INPUT RECORDS –

--------------------------------------------------

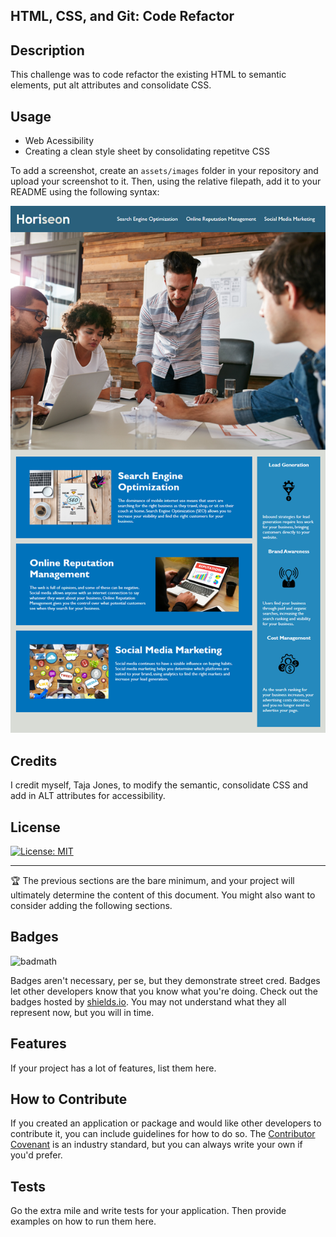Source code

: ## HTML, CSS, and Git: Code Refactor

## Description
This challenge was to code refactor the existing HTML to semantic elements, put alt attributes and consolidate CSS.


## Usage

- Web Acessibility 
- Creating a clean style sheet by consolidating repetitve CSS


To add a screenshot, create an `assets/images` folder in your repository and upload your screenshot to it. Then, using the relative filepath, add it to your README using the following syntax:

   ![mockup](./assets/images/01-html-css-git-homework-demo.png)

## Credits

I credit myself, Taja Jones,  to modify the semantic, consolidate CSS and add in ALT attributes for accessibility.

## License

[![License: MIT](https://img.shields.io/badge/License-MIT-yellow.svg)](https://opensource.org/licenses/MIT)


---

🏆 The previous sections are the bare minimum, and your project will ultimately determine the content of this document. You might also want to consider adding the following sections.

## Badges

![badmath](https://img.shields.io/github/languages/top/lernantino/badmath)

Badges aren't necessary, per se, but they demonstrate street cred. Badges let other developers know that you know what you're doing. Check out the badges hosted by [shields.io](https://shields.io/). You may not understand what they all represent now, but you will in time.

## Features

If your project has a lot of features, list them here.

## How to Contribute

If you created an application or package and would like other developers to contribute it, you can include guidelines for how to do so. The [Contributor Covenant](https://www.contributor-covenant.org/) is an industry standard, but you can always write your own if you'd prefer.

## Tests

Go the extra mile and write tests for your application. Then provide examples on how to run them here.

--------------------------------------------------

REQUIRED ACTION –
Check each line in the entries above for the string "write", then give the number of matching lines alone.

SOLVED PROBLEM –
2